Non è certo un nome particolarmente noto quello di Ken Ingwersen, promotore e deus ex machina di questo nuovo progetto di rock melodico. A dispetto di un’assidua e costante frequentazione delle scene internazionali, Ingwersen non ha, in effetti, mai militato in band di particolare prestigio, limitandosi, in epoche remote, alla fondazione di un paio d’entità semisconosciute quali Rags e Speed, heavy nordico dal richiamo spiccatamente “underground”.

È tuttavia con la nascita del supergruppo Street Legal, che il talentuoso musicista norvegese ha conosciuto i maggiori riscontri: l’eccellente “Thunderdome”, ottimo esempio di hard rock chitarristico in pieno stile Thin Lizzy, edito nel corso del 2000, si era palesato come uno dei migliori prodotti hard del periodo, ottenendo importanti ed unanimi conferme da critica ed ascoltatori.
Sempre attivo seppur mai baciato da grande notorietà e coinvolto – dopo una discreta carriera nell’industria pop – solo negli ultimi tempi in collaborazioni di livello con artisti di massimo richiamo quali Glenn Hughes, Ken Hensley, TNT e Dan Reed, Ingwersen ha preferito in seguito declinare l’invito a riunirsi ai vecchi sodali Bjørn e Oysten Boge – intenti a rivitalizzare gli Street Legal con un come back concretizzatosi nel 2009 – al fine di dedicarsi principalmente al proprio, personalissimo progetto, attraverso il quale dar sfogo ad un estro compositivo solo in parte mutuato dai dettami del tipico heavy rock delle origini.

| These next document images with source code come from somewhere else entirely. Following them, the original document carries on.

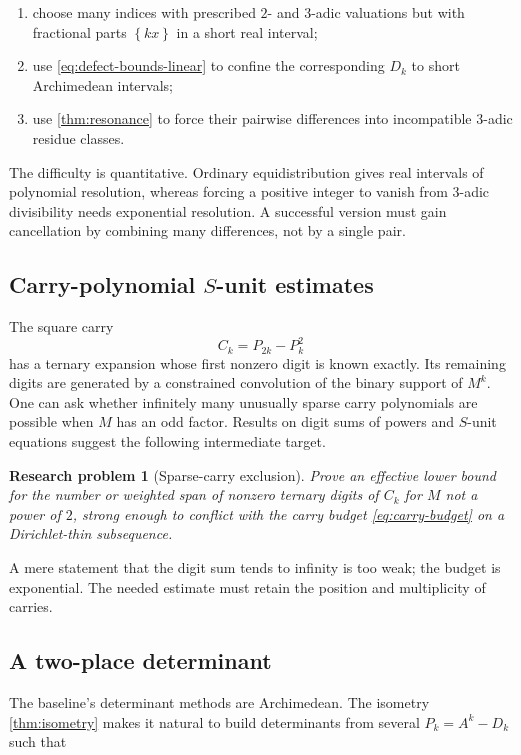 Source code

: \documentclass[11pt]{article}
\newtheorem{problem}[theorem]{Research problem}
\theoremstyle{definition}
\theoremstyle{remark}
\newcommand{\fracpart}[1]{\left\{#1\right\}}
\begin{document}
\begin{enumerate}
\item choose many indices with prescribed $2$- and $3$-adic valuations but
with fractional parts $\fracpart{kx}$ in a short real interval;
\item use \eqref{eq:defect-bounds-linear} to confine the corresponding
$D_k$ to short Archimedean intervals;
\item use \cref{thm:resonance} to force their pairwise differences into
incompatible $3$-adic residue classes.
\end{enumerate}

The difficulty is quantitative.  Ordinary equidistribution gives real
intervals of polynomial resolution, whereas forcing a positive integer to
vanish from $3$-adic divisibility needs exponential resolution.  A successful
version must gain cancellation by combining many differences, not by a single
pair.

\subsection{Carry-polynomial $S$-unit estimates}

The square carry
\[
  C_k=P_{2k}-P_k^2
\]
has a ternary expansion whose first nonzero digit is known exactly.  Its
remaining digits are generated by a constrained convolution of the binary
support of $M^k$.  One can ask whether infinitely many unusually sparse carry
polynomials are possible when $M$ has an odd factor.  Results on digit sums of
powers and $S$-unit equations suggest the following intermediate target.

\begin{problem}[Sparse-carry exclusion]
Prove an effective lower bound for the number or weighted span of nonzero
ternary digits of $C_k$ for $M$ not a power of $2$, strong enough to conflict
with the carry budget \eqref{eq:carry-budget} on a Dirichlet-thin subsequence.
\end{problem}

A mere statement that the digit sum tends to infinity is too weak; the budget
is exponential.  The needed estimate must retain the position and
multiplicity of carries.

\subsection{A two-place determinant}

The baseline's determinant methods are Archimedean.  The isometry
\cref{thm:isometry} makes it natural to build determinants from several
$P_k=A^k-D_k$ such that
\end{document}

Ken’s Dojo, prima creatura solista del guitar player di Oslo, può, infatti, configurarsi come un condensato di tutte le principali esperienze stilistiche maturate in carriera: una struttura rock che tuttavia non indugia in suoni particolarmente aspri, filtrata da un gusto di evidente radice “pop” per la scelta di melodie e ritornelli, addizionati di spunti strumentali ed accenti vistuosistici vagamente prog, in un insieme per lo più di facile ascolto e veloce assimilazione.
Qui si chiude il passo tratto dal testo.